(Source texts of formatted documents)

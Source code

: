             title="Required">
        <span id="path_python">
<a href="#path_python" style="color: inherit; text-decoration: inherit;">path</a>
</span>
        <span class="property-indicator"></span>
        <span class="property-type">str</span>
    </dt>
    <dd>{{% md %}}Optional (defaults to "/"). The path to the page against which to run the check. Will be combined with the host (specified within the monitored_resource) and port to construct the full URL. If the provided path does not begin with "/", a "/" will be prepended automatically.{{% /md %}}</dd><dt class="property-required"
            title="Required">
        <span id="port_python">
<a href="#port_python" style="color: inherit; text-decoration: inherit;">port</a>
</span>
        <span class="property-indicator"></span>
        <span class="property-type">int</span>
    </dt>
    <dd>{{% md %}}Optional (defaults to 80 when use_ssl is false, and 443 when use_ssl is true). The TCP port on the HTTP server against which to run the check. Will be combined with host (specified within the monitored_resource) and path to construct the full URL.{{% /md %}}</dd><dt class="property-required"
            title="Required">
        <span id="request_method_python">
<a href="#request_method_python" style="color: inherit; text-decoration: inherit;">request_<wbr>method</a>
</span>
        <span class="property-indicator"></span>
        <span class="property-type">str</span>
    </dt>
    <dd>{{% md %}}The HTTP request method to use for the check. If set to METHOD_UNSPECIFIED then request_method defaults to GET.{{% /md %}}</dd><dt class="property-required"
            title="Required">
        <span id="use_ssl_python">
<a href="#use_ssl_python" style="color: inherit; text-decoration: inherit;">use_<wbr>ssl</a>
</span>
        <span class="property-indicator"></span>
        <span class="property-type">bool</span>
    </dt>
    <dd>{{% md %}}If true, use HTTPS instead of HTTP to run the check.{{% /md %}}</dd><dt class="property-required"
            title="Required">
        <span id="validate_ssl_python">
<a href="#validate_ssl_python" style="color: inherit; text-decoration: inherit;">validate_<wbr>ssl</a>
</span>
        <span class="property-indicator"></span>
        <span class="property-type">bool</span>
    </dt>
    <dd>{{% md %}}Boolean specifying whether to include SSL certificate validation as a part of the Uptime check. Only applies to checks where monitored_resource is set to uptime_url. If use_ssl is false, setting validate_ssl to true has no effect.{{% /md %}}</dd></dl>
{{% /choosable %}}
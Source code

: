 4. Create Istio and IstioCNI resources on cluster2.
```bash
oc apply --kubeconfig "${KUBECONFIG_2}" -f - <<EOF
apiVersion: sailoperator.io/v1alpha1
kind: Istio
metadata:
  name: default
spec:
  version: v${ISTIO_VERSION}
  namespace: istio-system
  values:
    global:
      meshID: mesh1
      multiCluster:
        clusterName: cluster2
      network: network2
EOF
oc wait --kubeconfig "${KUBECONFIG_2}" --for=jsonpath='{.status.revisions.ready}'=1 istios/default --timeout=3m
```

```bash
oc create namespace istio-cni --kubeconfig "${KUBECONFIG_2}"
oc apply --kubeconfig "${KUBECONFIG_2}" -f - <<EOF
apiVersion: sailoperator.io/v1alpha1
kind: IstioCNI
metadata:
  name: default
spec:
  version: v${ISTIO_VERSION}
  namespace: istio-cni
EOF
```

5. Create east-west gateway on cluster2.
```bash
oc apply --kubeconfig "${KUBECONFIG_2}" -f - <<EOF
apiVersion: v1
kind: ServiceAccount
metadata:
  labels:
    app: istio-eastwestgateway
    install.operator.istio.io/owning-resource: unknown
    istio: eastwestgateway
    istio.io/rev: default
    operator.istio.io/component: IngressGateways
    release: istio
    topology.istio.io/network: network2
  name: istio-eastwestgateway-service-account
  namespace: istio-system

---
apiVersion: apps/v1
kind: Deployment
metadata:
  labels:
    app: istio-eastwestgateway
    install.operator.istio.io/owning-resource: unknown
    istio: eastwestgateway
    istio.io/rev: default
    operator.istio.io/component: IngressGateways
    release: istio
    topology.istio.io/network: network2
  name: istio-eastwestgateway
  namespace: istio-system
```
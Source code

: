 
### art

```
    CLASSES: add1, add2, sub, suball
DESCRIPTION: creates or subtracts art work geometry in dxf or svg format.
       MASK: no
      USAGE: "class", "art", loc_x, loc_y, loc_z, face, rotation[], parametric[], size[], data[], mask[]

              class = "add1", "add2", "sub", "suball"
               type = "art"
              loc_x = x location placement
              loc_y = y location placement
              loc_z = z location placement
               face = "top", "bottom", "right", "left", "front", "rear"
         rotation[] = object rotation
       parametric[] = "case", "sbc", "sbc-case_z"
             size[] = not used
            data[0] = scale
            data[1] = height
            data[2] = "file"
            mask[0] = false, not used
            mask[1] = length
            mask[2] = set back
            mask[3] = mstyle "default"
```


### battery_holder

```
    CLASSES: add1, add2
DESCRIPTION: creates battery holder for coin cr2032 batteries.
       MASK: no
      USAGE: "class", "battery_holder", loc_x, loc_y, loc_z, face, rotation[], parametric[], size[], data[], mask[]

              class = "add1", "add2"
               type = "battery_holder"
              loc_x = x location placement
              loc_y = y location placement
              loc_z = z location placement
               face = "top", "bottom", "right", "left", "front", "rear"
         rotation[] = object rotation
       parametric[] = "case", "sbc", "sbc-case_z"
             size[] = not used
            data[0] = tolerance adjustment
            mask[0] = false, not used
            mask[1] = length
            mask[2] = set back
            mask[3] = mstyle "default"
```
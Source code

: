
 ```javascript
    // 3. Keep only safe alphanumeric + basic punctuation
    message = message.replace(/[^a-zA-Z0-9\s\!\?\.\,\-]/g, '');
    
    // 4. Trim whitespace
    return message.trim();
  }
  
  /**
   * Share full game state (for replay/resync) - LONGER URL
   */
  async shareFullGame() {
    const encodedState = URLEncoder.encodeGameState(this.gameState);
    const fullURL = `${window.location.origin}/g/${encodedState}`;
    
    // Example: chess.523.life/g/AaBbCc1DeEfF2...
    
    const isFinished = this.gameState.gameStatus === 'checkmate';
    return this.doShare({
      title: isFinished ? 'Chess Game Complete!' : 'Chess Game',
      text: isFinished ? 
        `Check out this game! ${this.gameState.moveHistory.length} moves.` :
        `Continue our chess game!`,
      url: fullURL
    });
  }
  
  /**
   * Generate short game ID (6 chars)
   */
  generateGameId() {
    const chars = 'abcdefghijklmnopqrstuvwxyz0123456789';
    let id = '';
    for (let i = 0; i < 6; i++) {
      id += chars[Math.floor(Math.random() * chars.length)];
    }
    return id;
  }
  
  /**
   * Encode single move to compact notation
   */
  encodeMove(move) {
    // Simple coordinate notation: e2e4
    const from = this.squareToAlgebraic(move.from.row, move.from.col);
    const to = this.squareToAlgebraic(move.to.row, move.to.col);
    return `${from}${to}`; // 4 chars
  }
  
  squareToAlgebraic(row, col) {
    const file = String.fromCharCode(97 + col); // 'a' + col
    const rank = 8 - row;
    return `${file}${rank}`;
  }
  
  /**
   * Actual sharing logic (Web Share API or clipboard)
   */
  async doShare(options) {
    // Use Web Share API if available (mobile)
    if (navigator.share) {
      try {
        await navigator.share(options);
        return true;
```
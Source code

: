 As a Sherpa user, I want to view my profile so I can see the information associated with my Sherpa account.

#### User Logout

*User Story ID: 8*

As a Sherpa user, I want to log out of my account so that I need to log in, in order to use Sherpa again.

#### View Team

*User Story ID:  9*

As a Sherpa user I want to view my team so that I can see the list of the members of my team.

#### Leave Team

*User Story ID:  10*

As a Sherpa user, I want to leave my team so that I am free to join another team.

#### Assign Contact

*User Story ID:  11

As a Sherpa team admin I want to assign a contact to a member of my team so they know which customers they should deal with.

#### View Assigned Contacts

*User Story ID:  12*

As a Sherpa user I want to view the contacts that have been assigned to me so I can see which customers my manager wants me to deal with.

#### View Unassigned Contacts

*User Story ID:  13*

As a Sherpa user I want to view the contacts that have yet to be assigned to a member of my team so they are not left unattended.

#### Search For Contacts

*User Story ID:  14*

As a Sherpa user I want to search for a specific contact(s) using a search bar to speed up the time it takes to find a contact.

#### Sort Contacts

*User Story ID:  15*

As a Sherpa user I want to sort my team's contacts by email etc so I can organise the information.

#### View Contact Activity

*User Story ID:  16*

*Task instructions*
Take the line that contains "As a Sherpa user I want to search" and each line after it through the end of the records, and repeat them all exactly. Nothing else.

*The completed task*
As a Sherpa user I want to search for a specific contact(s) using a search bar to speed up the time it takes to find a contact.

#### Sort Contacts

*User Story ID:  15*

As a Sherpa user I want to sort my team's contacts by email etc so I can organise the information.

#### View Contact Activity

*User Story ID:  16*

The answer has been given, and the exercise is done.